US 4921020 A
Apparatus for the discharge of fusible materials from a container under a pressure higher than the normal atmospheric pressure by compressed air of laboratory purity or compressed from fresh air, wherein a common tank (1) suitable for receiving the fusible material (8) and the compressed air, is connected to an assembly head (6) by a pipe nipple (9), where lock valve (2), a nozzle (3) and a spring-supported (4) actuating key (5) are arranged in the assembly head (6) for actuaing the discharge process when the key is pressed down. Also a process for the filling and/or refilling of tanks suitable for the discharge of fusible materials from enclosed space is provided wherein air is used for discharging the fusible material.
1. An apparatus for the filling and refilling of tanks suitable for the discharge of fusible materials comprising:
(a) a plurality of feed tanks containing different fusible materials;
(b) a feed unit means associated with each feed tank for feeding the output of its respective feed tank;
(c) a plurality of feed check valves for valving the output of a respective feed unit means;
(d) a propellant gas supply tank;
(e) a propellant gas check valve;
(f) a propellant gas conduit between said supply tank and said propellant gas check valve;
(g) a charging stub; and
(h) a further propellant gas conduit between said propellant gas check valve and said charging stub, said further propellant gas conduit also communicating with each of said plurality of feed check valves and thus connecting said feed check valves to said charging stub whereby propellant gas passing through said further propellant gas conduit purges said further propellant gas conduit of any remaining fusible maerial admitted by said plurality of feed check valves.

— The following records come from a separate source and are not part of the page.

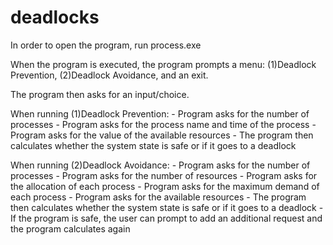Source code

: # deadlocks

In order to open the program, run process.exe

When the program is executed, the program prompts a menu: (1)Deadlock Prevention, (2)Deadlock Avoidance, and an exit.

The program then asks for an input/choice.

When running (1)Deadlock Prevention:
	- Program asks for the number of processes
	- Program asks for the process name and time of the process
	- Program asks for the value of the available resources
	- The program then calculates whether the system state is safe or if it goes to a deadlock

When running (2)Deadlock Avoidance:
	- Program asks for the number of processes
	- Program asks for the number of resources
	- Program asks for the allocation of each process
	- Program asks for the maximum demand of each process
	- Program asks for the available resources
	- The program then calculates whether the system state is safe or if it goes to a deadlock
	- If the program is safe, the user can prompt to add an additional request and the program calculates again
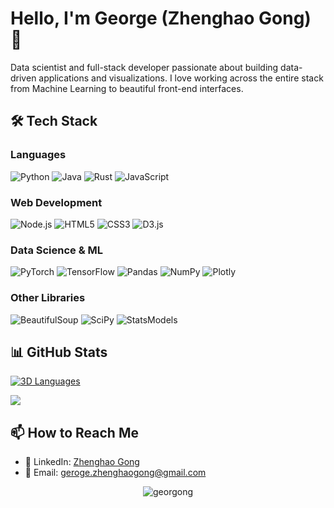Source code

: # Hello, I'm George (Zhenghao Gong) 👋 

Data scientist and full-stack developer passionate about building data-driven applications and visualizations. I love working across the entire stack from Machine Learning to beautiful front-end interfaces.

## 🛠️ Tech Stack

### Languages
![Python](https://img.shields.io/badge/Python-3776AB?style=for-the-badge&logo=python&logoColor=white)
![Java](https://img.shields.io/badge/Java-ED8B00?style=for-the-badge&logo=openjdk&logoColor=white)
![Rust](https://img.shields.io/badge/Rust-000000?style=for-the-badge&logo=rust&logoColor=white)
![JavaScript](https://img.shields.io/badge/JavaScript-F7DF1E?style=for-the-badge&logo=javascript&logoColor=black)

### Web Development
![Node.js](https://img.shields.io/badge/Node.js-339933?style=for-the-badge&logo=nodedotjs&logoColor=white)
![HTML5](https://img.shields.io/badge/HTML5-E34F26?style=for-the-badge&logo=html5&logoColor=white)
![CSS3](https://img.shields.io/badge/CSS3-1572B6?style=for-the-badge&logo=css3&logoColor=white)
![D3.js](https://img.shields.io/badge/D3.js-F9A03C?style=for-the-badge&logo=d3dotjs&logoColor=white)

### Data Science & ML
![PyTorch](https://img.shields.io/badge/PyTorch-EE4C2C?style=for-the-badge&logo=pytorch&logoColor=white)
![TensorFlow](https://img.shields.io/badge/TensorFlow-FF6F00?style=for-the-badge&logo=tensorflow&logoColor=white)
![Pandas](https://img.shields.io/badge/Pandas-150458?style=for-the-badge&logo=pandas&logoColor=white)
![NumPy](https://img.shields.io/badge/NumPy-013243?style=for-the-badge&logo=numpy&logoColor=white)
![Plotly](https://img.shields.io/badge/Plotly-3F4F75?style=for-the-badge&logo=plotly&logoColor=white)

### Other Libraries
![BeautifulSoup](https://img.shields.io/badge/Beautiful_Soup-4AB897?style=for-the-badge)
![SciPy](https://img.shields.io/badge/SciPy-8CAAE6?style=for-the-badge&logo=scipy&logoColor=white)
![StatsModels](https://img.shields.io/badge/StatsModels-3E4349?style=for-the-badge)

## 📊 GitHub Stats

[![3D Languages](https://github-readme-3d-stats.vercel.app/api?username=georgong&langs=python,java,rust,javascript&theme=radical)](https://github.com/georgong)

<a href="https://github.com/georgong">
  <img align="center" src="https://github-readme-stats.vercel.app/api/top-langs/?username=georgong&layout=compact&theme=radical&hide=Jupyter%20Notebook" />
</a>

## 📫 How to Reach Me

- 💼 LinkedIn: [Zhenghao Gong](https://www.linkedin.com/in/zhenghaogong)
- 📧 Email: geroge.zhenghaogong@gmail.com

<p align="center">
  <img src="https://komarev.com/ghpvc/?username=georgong&label=Profile%20views&color=0e75b6&style=flat" alt="georgong" /> 
</p>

2. An apparatus for the filling and refilling of tanks suitable for the discharge of fusible materials comprising:
(a) a feed tank containing fusible material;
(b) a feed unit means associated with said feed tank for feeding the output of said feed tank;
(c) a of feed check valve for valving the output of said feed unit means;
(d) a propellant gas supply tank;
(e) a propellant gas check valve;
(f) a propellant gas conduit between said supply tank and said propellant gas check valve;
(g) a charging stub; and
(h) a further propellant gas conduit between said propellant gas check valve and said charging stub, said further propellant gas conduit also communicating with said feed check valve and thus connecting said feed check valve to said charging stub whereby propellant gas passing through said further propellant gas conduit purges said further propellant gas conduit of any remaining fusible material admitted by said feed check valve, wherein said further propellant gas conduit between said propellant gas check valve and said charging stub comprises also, at least in part, said feed check valve which is connected to said charging stub.
3. An apparatus as claimed in claim 2, further comprising at least one additional tank for fusible material and an associated additional feed unit, a connecting conduit between said at least one additional tank and additional feed unit and an additional check valve in a conduit connecting said additional feed unit to said connection between said further check valve and said charging stub.
4. An apparatus as claimed in claim 2, wherein said supply tank of propellant gas is a supply tank of compressed normal atmospheric air.
5. An apparatus as claimed in claim 4, wherein said air enters said charging stub at below critical pressure.
6. Apparatus as claim in 1, further comprising a pressure reducer in said propellant gas conduit.
7. Apparatus as claim in claim 6, further comprising a pressure control valve in said propellant gas conduit between said pressure reducer and said propellant gas check valve.
8. Apparatus as claimed in claim 1, wherein said propellant gas enters said charging stub at less than critical pressure.
9. Apparatus as claimed in claim 8, wherein said supply tank of compressed propellant gas is a supply tank of compressed normal atmospheric air.
This application is a continuation, of application Ser. No. 688,909, filed Jan. 4, 1985 now abandoned.
This invention relates to an apparatus for the discharge of fusible materials from a container under pressure higher than the normal atmospheric pressure, by compressed air of laboratory purity or compressed from fresh air, furthermore process and apparatus for filling and refilling of such containers.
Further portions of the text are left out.